Suppose Inis Mor had a parking meter as a tourist attraction. They
certainly wouldn't want it exposed to salt spray in the off season. So
they put a tarp over it and fasten it with this device.
There was a second picture of it that I didn't post, it's the top one at the
link below, the bottom image is the original one that I posted already:
The longer piece was described as 'maybe 8 inches', if this is an accurate
estimate then the part that some have called a handle is about 2-1/2" long.
If it's to hold open a tea sock, the 8" piece would make the frame big
enough for a pan to support at three points. It would strain tea for
several people at once. Some say metal strainers spoil the flavor of
tea. The frame of a tea sock could well be left on a beach, especially
if the group left after dark.
I'll back off about coffee. I recall a 1948 study comparing the diet of
Irish immigrants in Boston to that of their cousins in Ireland. In
Ireland they drank little coffee but lots of tea.

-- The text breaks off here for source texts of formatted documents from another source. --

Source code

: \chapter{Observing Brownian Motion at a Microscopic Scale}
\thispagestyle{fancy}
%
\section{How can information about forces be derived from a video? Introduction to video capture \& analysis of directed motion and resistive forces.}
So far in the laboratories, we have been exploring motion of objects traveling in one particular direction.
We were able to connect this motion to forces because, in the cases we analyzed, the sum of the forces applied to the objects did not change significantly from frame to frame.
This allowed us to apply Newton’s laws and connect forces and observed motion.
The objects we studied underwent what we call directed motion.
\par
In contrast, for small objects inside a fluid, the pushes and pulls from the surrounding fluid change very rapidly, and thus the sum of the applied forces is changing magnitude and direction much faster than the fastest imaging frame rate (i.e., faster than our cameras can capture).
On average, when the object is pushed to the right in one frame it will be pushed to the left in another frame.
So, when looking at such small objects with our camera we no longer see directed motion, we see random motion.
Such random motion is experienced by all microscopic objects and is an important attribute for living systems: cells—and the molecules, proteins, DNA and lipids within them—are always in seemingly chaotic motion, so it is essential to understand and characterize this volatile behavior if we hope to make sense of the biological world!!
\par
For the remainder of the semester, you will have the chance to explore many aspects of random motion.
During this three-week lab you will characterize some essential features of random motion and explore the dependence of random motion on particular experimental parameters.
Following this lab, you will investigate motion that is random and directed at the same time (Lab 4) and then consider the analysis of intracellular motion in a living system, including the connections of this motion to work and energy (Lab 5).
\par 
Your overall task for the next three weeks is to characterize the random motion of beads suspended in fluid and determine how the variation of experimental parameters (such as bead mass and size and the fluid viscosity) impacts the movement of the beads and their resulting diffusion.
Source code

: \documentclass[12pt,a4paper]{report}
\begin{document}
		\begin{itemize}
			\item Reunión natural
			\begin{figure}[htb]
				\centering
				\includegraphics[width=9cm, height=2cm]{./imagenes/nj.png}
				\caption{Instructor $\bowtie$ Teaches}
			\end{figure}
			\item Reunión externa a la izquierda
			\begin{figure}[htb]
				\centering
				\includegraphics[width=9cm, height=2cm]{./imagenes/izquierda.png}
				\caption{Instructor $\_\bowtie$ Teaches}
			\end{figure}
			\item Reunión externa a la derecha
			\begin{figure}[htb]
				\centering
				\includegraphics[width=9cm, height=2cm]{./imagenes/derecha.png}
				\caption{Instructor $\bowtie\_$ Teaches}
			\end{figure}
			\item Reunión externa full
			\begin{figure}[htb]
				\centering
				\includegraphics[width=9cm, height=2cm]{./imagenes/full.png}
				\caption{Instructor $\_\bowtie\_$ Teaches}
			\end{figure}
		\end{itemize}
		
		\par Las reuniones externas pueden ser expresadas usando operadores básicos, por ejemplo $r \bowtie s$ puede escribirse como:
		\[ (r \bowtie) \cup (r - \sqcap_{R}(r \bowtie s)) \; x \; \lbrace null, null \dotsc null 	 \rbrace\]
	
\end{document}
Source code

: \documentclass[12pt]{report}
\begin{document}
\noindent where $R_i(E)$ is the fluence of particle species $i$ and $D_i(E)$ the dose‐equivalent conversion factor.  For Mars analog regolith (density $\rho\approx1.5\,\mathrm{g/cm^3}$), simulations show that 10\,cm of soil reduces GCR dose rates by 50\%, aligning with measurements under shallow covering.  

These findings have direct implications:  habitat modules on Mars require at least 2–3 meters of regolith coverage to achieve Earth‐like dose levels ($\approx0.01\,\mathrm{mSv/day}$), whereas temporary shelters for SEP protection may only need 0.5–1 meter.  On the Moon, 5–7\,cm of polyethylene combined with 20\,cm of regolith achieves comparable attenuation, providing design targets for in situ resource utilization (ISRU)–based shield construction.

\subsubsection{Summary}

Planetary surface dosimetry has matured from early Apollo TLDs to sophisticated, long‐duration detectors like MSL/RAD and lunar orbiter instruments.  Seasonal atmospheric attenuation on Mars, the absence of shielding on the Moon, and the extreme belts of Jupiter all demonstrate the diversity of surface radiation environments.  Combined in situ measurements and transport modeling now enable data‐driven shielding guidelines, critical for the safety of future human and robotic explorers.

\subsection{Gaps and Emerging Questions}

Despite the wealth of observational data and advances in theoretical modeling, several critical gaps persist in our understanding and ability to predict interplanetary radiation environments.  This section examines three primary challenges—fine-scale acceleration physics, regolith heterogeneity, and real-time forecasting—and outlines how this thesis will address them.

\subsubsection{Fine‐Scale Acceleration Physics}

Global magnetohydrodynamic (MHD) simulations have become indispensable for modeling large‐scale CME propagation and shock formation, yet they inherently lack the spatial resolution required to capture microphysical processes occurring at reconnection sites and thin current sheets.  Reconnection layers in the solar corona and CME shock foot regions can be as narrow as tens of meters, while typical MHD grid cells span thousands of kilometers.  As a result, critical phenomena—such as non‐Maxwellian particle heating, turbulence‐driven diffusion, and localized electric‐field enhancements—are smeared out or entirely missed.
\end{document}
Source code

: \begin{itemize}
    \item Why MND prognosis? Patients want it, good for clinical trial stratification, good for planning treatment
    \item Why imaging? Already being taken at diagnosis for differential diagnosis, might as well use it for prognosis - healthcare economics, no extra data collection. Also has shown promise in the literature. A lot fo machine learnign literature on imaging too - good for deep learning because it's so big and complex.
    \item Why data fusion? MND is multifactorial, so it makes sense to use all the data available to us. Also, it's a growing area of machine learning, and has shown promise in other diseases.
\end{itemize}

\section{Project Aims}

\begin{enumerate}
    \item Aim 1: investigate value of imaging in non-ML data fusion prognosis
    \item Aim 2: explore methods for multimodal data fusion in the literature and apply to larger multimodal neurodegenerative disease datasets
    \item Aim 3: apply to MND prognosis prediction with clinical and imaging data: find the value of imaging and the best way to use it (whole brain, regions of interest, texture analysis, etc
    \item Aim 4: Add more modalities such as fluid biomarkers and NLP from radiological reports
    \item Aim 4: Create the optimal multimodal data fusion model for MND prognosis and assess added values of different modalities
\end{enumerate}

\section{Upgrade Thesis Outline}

I recall teabag stains on plastic cutting boards but not wood. Tea
staining works with some teas on some kinds of wood. The mystery item
is already about the color of a tea stain, and it appears to have a
finish. If somebody took the trouble to use curved wood, wouldn't he
rub in a little linseed oil so it wouldn't absorb water?
If I owned the mystery item, I'd sew a cloth bag with three loops. That
would give me a more practical strainer than using a rubber band to
fasten a cloth across the top of a pot.
Posting from Rec.crafts.metalworking as always.
1939) Not a "bug" (a Morse Code key which mechanically times
the spacing and duration of the dots), but one designed to send
commands to an electronic package which generates the timing of
the dots, spaces, and (I believe) the dashes as well, leaving
only the inter-letter and inter-word spaces to the user.
O.K. A quick search in Google tells me that this is called an
"Iambic keyer" -- distinguished by the dual paddles.
Hmm ... it looks as though the one used to illustrate the type
in Wikipedia is the very one you have in your question.
1940) Hmm ... for all I know -- this could be simply an exercise in
wood carving -- or a simple puzzle. To disassemble it, you
rotate the part opposite the "spur" 90 degrees and work the two
tabs out through the slots. Once that is done, the remaining
shorter piece can be similarly removed from the longer one.
It might be an example of folk jewelry.
1941) Intersting -- combination chair and step ladder. The back
pivots forward with two-thirds of the seat, putting the extra
steps above the first two. And the number matches my birth
year -- FWIW. :-)
1942) Looks like part of a high frequency antenna.
At a guess two bands. I'm too lazy to calculate the probable
1943) Part of the harness for allowing a horse (or perhaps an ox) to
draw a heavy load.
1944) A message tube for military or diplomatic messages? It looks
as though the end caps remove -- either a friction fit, or
a threaded fit.
Now to see what others have suggested.